Use the Australian Business Licence and Information Service (ABLIS), a one-stop application that helps you find all the local, state and federal licences, registrations and permits you need.

Trust explained

A trading trust is usually an entity that holds property (capital) for certain beneficiaries. This type of business structure is formed when a gift or settlement is made to a trustee (a person or a company) on behalf of a yet-to-be-formed trust. A solicitor then draws up a Trust Deed setting out the trust's powers and formalising its administration.

While there may be ease of succession in a trust business structure, trading trusts are a complex and expensive business structure and are subject to higher compliance costs. Use our step-by-step guide below to determine if a trust is the right business structure for you.

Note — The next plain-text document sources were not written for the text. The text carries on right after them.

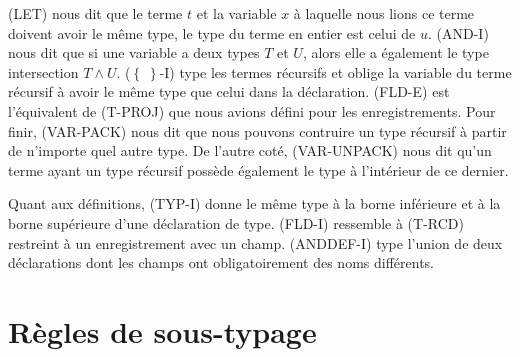(LET) nous dit que le terme $t$ et la variable $x$ à laquelle nous lions ce
terme doivent avoir le même type, le type du terme en entier est celui de $u$.
(AND-I) nous dit que si une variable a deux types $T$ et $U$, alors elle a
également le type intersection $T \wedge U$. ($\left\{ \; \right\}$-I) type les termes
récursifs et oblige la variable du terme récursif à avoir le même type que celui dans la déclaration.
(FLD-E) est l'équivalent de (T-PROJ) que nous avions défini pour les
enregistrements.
Pour finir, (VAR-PACK) nous dit que nous pouvons
contruire un type récursif à partir de n'importe quel autre type. De l'autre
coté, (VAR-UNPACK) nous dit qu'un terme ayant un type récursif possède également
le type à l'intérieur de ce dernier.

Quant aux définitions, (TYP-I) donne le même type à la borne inférieure et à la
borne supérieure d'une déclaration de type. (FLD-I) ressemble à (T-RCD)
restreint à un enregistrement avec un champ. (ANDDEF-I) type l'union de deux
déclarations dont les champs ont obligatoirement des noms différents.

\section{Règles de sous-typage}


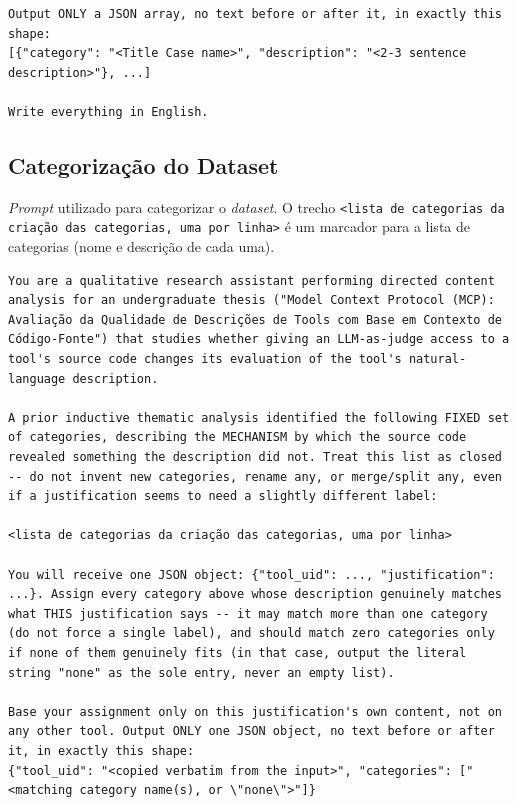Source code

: \begin{lstlisting}[language={}, breaklines=true, basicstyle=\small\ttfamily, caption=Prompt de sistema: identificação indutiva de categorias, label=prompt:categorias]
Output ONLY a JSON array, no text before or after it, in exactly this shape:
[{"category": "<Title Case name>", "description": "<2-3 sentence description>"}, ...]

Write everything in English.
\end{lstlisting}

\subsection*{Categorização do Dataset}

\textit{Prompt} utilizado para categorizar o \textit{dataset}. O trecho \texttt{<lista de categorias da criação das categorias, uma por linha>} é um marcador para a lista de categorias (nome e descrição de cada uma).

\begin{lstlisting}[language={}, breaklines=true, basicstyle=\small\ttfamily, caption=Prompt de sistema: classificação dedutiva por categoria, label=prompt:categorizacao]
You are a qualitative research assistant performing directed content analysis for an undergraduate thesis ("Model Context Protocol (MCP): Avaliação da Qualidade de Descrições de Tools com Base em Contexto de Código-Fonte") that studies whether giving an LLM-as-judge access to a tool's source code changes its evaluation of the tool's natural-language description.

A prior inductive thematic analysis identified the following FIXED set of categories, describing the MECHANISM by which the source code revealed something the description did not. Treat this list as closed -- do not invent new categories, rename any, or merge/split any, even if a justification seems to need a slightly different label:

<lista de categorias da criação das categorias, uma por linha>

You will receive one JSON object: {"tool_uid": ..., "justification": ...}. Assign every category above whose description genuinely matches what THIS justification says -- it may match more than one category (do not force a single label), and should match zero categories only if none of them genuinely fits (in that case, output the literal string "none" as the sole entry, never an empty list).

Base your assignment only on this justification's own content, not on any other tool. Output ONLY one JSON object, no text before or after it, in exactly this shape:
{"tool_uid": "<copied verbatim from the input>", "categories": ["<matching category name(s), or \"none\">"]}
\end{lstlisting}


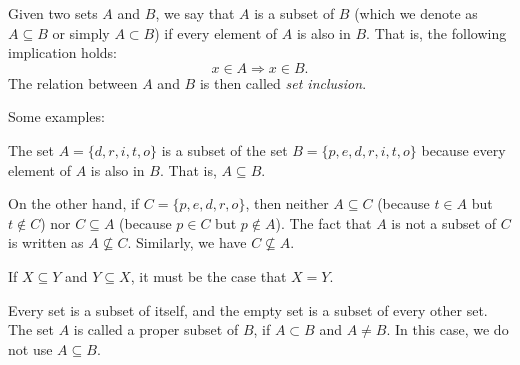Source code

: \documentclass{article}
\begin{document}
Given two sets $A$ and $B$, we say that $A$ is a subset of $B$ (which we denote as $A\subseteq B$ or simply $A\subset B$) if every element of $A$ is also in $B$. That is, the following implication holds:
$$x\in A\Rightarrow x\in B.$$
The relation between $A$ and $B$ is then called {\em set inclusion}.

Some examples:

The set $A=\{d,r,i,t,o\}$ is a subset of the set $B=\{p,e,d,r,i,t,o\}$ because every element of $A$ is also in $B$. That is, $A\subseteq B$. 

On the other hand, if $C=\{p,e,d,r,o\}$, then neither $A \subseteq C$ (because $t\in A$ but $t\not\in C$) nor $C \subseteq A$ (because $p\in C$ but $p\not\in A$).  The fact that $A$ is not a subset of $C$ is written as $A\not\subseteq C$.  Similarly, we have $C\not\subseteq A$.

If $X\subseteq Y$ and $Y\subseteq X$, it must be the case that $X=Y$.

Every set is a subset of itself, and the empty set is a subset of every other set.  The set $A$ is called a proper subset of $B$, if $A\subset B$ and $A\neq B$.  In this case, we do not use $A\subseteq B$.
\end{document}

Step-by-step: choose the best business structure for you

Key factors to consider

Tax registrations

  • Tax File Number : A trust must have its own Tax File Number (TFN) to use when lodging its annual tax return -  the trustee needs to apply for it on the Australian Business Number (ABN) application form. 
  • Australian Business Number: If the trust is carrying on an enterprise in Australia, the trustee must register for an Australian Business Number (ABN) for the trust.
  • Goods and Services Tax: If the trust is carrying on an enterprise, and its turnover is over $75,000 or more, it must register for Goods and Services Tax (GST). For non-profit organisations, the registration threshold is $150,000.

Employing people

Distribution of income, and taxation

  • Rather than shareholders, a trust has beneficiaries who are entitled to distributions of capital and/or income. These distributions are controlled by the trustee and form part of a beneficiary's personal income, subject to income tax and provisional tax. The ATO has more information on how a trust can file its tax returns.

Winding up a trust

  • A trust can be wound up and the assets distributed, but only where there is consent of the beneficiaries. Where beneficiaries are specified as a class (which is usual), or are children, it can be difficult to obtain consent.
  • If you're considering using this structure, you'll need to carefully consider the relevance of any tax savings and the potential difficulties involved in winding up.

Register as a trust

After considering the pros and cons, if you decide that starting a trust is the right choice, you'll need to:

  1. decide if you want to register your business name – this is only needed if you're using a name other than your personal name
  2. check that your proposed business name doesn't infringe on existing trademarks
  3. register a business name  
  4. get your solicitor to draw up a Trust Deed
  5. apply for the relevant licences and registrations.